(Dataset entries)
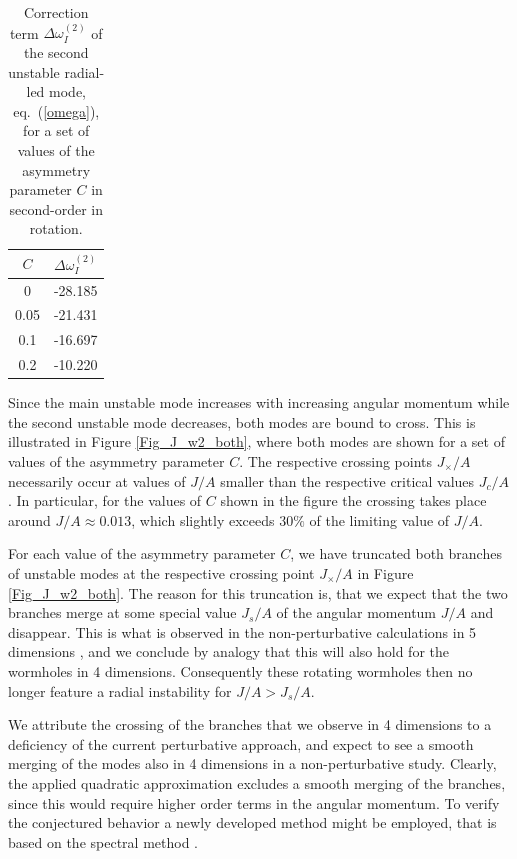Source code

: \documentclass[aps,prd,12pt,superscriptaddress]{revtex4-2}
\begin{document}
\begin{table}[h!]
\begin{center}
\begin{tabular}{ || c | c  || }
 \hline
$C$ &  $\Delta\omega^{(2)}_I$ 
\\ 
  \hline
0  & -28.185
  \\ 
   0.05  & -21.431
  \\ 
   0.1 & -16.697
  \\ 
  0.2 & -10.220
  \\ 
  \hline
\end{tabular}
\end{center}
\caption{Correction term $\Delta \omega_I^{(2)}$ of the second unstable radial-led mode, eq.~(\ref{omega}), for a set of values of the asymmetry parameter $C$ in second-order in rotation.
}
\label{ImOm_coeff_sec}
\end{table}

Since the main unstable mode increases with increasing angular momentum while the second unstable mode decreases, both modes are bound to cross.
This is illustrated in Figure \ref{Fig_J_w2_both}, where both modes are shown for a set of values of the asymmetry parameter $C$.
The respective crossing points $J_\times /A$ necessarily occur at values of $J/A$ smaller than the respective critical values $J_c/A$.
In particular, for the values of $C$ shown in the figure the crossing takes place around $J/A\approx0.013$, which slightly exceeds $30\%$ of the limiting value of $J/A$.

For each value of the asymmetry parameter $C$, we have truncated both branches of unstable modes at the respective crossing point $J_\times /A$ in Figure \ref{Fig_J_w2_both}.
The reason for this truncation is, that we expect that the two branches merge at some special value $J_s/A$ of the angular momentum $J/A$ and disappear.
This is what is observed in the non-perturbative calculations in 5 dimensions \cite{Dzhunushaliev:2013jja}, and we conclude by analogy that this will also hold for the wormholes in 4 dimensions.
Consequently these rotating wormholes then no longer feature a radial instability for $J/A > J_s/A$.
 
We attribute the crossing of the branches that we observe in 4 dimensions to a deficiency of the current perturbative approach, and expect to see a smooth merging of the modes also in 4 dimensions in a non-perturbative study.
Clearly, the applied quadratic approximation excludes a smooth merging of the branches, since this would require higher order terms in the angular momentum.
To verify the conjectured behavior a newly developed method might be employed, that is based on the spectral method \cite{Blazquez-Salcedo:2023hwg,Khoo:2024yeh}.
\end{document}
---
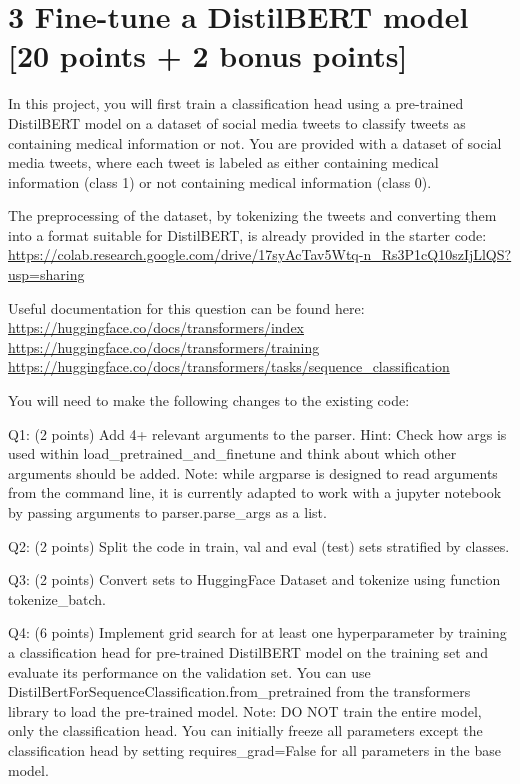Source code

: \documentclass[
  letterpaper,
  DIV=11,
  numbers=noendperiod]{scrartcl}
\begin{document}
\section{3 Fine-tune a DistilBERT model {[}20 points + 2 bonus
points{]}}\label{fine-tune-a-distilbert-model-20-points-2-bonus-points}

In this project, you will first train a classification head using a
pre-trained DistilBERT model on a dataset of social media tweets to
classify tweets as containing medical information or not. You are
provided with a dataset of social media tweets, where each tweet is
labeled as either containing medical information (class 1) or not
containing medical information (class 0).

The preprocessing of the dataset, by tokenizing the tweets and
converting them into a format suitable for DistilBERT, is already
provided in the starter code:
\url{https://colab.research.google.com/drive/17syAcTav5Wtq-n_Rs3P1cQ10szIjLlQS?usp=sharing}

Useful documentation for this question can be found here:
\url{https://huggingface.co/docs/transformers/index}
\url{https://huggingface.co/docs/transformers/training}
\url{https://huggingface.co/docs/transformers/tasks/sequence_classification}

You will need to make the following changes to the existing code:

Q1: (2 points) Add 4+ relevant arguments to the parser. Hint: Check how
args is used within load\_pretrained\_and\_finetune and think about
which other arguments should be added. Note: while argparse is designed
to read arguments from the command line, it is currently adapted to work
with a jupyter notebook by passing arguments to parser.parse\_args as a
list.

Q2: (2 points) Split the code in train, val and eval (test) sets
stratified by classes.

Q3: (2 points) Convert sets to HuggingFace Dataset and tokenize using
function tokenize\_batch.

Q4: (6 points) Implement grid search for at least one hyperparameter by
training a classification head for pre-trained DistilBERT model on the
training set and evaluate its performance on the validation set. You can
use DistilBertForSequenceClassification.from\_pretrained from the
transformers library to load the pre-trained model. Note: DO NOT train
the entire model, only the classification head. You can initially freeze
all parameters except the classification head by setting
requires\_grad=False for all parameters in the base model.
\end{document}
--
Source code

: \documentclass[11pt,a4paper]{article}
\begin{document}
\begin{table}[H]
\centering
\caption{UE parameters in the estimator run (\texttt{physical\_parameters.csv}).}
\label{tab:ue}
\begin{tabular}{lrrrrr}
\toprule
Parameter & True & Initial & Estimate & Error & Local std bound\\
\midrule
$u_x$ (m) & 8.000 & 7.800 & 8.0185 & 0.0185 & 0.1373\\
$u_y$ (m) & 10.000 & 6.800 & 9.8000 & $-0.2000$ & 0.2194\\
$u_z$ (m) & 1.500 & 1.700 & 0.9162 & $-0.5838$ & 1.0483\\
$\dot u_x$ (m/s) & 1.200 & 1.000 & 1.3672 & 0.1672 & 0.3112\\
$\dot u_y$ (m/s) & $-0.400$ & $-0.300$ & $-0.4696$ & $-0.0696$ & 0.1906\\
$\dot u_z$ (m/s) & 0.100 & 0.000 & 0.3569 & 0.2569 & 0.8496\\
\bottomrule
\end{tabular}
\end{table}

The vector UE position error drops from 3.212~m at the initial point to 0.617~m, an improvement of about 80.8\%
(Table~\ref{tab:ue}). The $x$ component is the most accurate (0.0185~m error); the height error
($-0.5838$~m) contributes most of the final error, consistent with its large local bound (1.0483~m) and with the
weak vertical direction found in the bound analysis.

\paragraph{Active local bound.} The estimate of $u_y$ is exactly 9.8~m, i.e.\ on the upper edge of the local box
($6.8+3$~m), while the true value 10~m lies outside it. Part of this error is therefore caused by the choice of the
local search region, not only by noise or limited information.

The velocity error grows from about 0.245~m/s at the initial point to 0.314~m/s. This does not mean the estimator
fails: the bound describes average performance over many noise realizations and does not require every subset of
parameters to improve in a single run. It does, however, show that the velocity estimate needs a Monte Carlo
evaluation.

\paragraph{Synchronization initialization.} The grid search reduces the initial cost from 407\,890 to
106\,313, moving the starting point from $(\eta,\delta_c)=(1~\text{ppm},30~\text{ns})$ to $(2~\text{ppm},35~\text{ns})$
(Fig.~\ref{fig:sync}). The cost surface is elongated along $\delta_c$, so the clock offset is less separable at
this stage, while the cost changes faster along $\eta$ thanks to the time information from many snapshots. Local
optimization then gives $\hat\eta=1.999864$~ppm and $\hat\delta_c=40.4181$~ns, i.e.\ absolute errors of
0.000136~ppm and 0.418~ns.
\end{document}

The task:
In the data above, how many lines contain the string "estimator"? Answer with the number only.

Response to this task:
2